Ни с того ни с сего меня охватила легкая дрожь, он обнял меня за плечи, подумав, наверное, что у меня закружилась голова от страха высоты.
Внизу на пожухшей траве паслись овцы. Кусты дрока были частью повыжжены, и в гаснущем свете дня сплетения ветвей были похожи на скелеты призраков. Их вид тяготил меня.
– Именно поэтому я не хотел, чтобы между мной и вами возникли бы какие-то отношения с самого начала, – произнес он тихо.
– Теперь я понимаю, – ответила я, а он резко повернулся и посмотрел, не плачу ли я.
Потом он улыбнулся:
– Вы дикарка, вы, наверное, выросли на воле.
Я вспомнила поле у нас дома, лужи грязной воды между деревьями и почувствовала себя брошенной.
– У вас в лице есть что-то мистическое, – сказала я. Вся скорбь с его лица улетучилась в полсекунды. Он от души рассмеялся и спросил, в каком таком словаре я вычитала это слово. Я могла себе представить, что это было не самое подходящее слово, но оно попалось мне в одной книге и поправилось своим звучанием.
– Милая девочка, придется вам бросить чтение книг. Он взял меня за руку, и мы помчались вниз по склону холма обратно в лес. Мы на скорую руку осмотрели сосновые посадки, сделанные им и обнесенные проволочной изгородью от кроликов и ланей. Он протянул руку и потрогал веточку сосны, а потом сказал, что хотел бы посадить дерево в честь моего визита. Мне хотелось знать, сажал ли он деревья для своей жены и любил ли он ее сейчас.

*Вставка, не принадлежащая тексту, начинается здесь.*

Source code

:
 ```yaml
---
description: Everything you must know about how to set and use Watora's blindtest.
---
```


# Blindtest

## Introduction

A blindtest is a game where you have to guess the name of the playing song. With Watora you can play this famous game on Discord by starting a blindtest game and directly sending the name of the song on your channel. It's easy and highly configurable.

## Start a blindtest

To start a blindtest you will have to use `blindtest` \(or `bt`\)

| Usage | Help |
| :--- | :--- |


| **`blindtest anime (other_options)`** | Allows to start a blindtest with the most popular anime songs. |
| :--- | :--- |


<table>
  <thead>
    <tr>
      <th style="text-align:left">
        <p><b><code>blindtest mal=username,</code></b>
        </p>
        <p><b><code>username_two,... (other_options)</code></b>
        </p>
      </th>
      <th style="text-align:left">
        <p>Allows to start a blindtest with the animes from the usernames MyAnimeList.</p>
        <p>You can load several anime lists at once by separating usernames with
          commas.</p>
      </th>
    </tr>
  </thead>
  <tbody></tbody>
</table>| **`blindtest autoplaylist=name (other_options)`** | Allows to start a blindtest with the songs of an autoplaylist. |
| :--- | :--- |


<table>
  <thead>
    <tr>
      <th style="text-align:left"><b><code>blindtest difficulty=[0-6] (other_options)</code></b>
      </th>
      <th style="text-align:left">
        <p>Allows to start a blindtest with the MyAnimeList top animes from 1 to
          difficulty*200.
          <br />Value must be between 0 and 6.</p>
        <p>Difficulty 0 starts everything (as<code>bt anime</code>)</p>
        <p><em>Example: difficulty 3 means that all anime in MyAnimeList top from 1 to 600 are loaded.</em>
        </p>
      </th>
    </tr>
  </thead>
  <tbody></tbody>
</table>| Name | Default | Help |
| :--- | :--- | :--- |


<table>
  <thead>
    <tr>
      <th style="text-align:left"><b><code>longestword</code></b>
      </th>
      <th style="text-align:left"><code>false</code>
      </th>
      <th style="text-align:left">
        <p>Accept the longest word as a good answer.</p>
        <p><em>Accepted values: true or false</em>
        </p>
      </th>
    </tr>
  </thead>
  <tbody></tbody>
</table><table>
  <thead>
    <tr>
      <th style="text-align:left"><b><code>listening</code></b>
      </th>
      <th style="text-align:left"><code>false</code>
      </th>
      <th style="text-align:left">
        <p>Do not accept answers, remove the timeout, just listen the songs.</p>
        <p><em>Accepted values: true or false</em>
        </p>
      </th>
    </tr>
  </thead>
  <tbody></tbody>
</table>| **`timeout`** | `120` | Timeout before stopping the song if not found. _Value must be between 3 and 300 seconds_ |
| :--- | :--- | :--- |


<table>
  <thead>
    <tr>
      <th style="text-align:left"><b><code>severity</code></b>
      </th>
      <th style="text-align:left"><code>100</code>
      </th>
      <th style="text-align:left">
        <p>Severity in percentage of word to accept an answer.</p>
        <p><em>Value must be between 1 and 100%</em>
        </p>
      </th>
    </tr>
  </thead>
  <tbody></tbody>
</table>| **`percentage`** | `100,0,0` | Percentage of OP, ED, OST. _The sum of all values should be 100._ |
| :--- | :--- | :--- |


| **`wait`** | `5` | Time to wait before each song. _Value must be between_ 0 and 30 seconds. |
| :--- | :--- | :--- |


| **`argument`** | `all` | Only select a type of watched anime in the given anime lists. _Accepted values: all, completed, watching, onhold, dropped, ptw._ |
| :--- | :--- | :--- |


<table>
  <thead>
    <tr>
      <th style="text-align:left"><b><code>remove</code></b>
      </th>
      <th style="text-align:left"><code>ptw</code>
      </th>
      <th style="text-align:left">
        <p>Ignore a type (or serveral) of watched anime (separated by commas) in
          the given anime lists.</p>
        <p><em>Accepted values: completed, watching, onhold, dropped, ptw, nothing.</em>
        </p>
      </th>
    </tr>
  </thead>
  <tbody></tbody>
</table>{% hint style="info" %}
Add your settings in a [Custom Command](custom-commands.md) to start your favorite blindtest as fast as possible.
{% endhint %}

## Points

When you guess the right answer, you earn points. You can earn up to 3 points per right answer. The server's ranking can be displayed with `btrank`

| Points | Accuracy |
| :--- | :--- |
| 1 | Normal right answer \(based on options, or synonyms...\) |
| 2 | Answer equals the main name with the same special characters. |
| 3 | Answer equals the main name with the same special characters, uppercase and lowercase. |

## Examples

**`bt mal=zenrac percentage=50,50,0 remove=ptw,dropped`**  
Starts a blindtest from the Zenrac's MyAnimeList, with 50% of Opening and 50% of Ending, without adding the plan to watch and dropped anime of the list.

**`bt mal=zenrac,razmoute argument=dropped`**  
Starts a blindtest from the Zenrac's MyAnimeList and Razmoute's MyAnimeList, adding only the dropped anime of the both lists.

После чая Анна и ее муж ушли играть в карты, взяв с собой ребенка, хотя Юджин сказал, что малыш может получить воспаление легких.
Мне было неуютно оставаться с ним вдвоем в этом большом доме. Он зажег две настольные лампы. Закрыл ставни и сказал:
– Давайте послушаем музыку.
Пластинки лежали небольшими стопками прямо на полу, и еще повсюду были книги, книги. На стенах висели рога. Юджин сказал, что прежний владелец дома был, видимо, очень кровожадным, он повсюду понавешал рогов, отрубленных голов, понастелил шкур. Непривычная мне музыка наполнила комнату. Юджин стал двигаться в такт ей и, вдруг остановившись, посмотрел на меня, стараясь угадать, нравится мне музыка, под которую никто не пел, или нет.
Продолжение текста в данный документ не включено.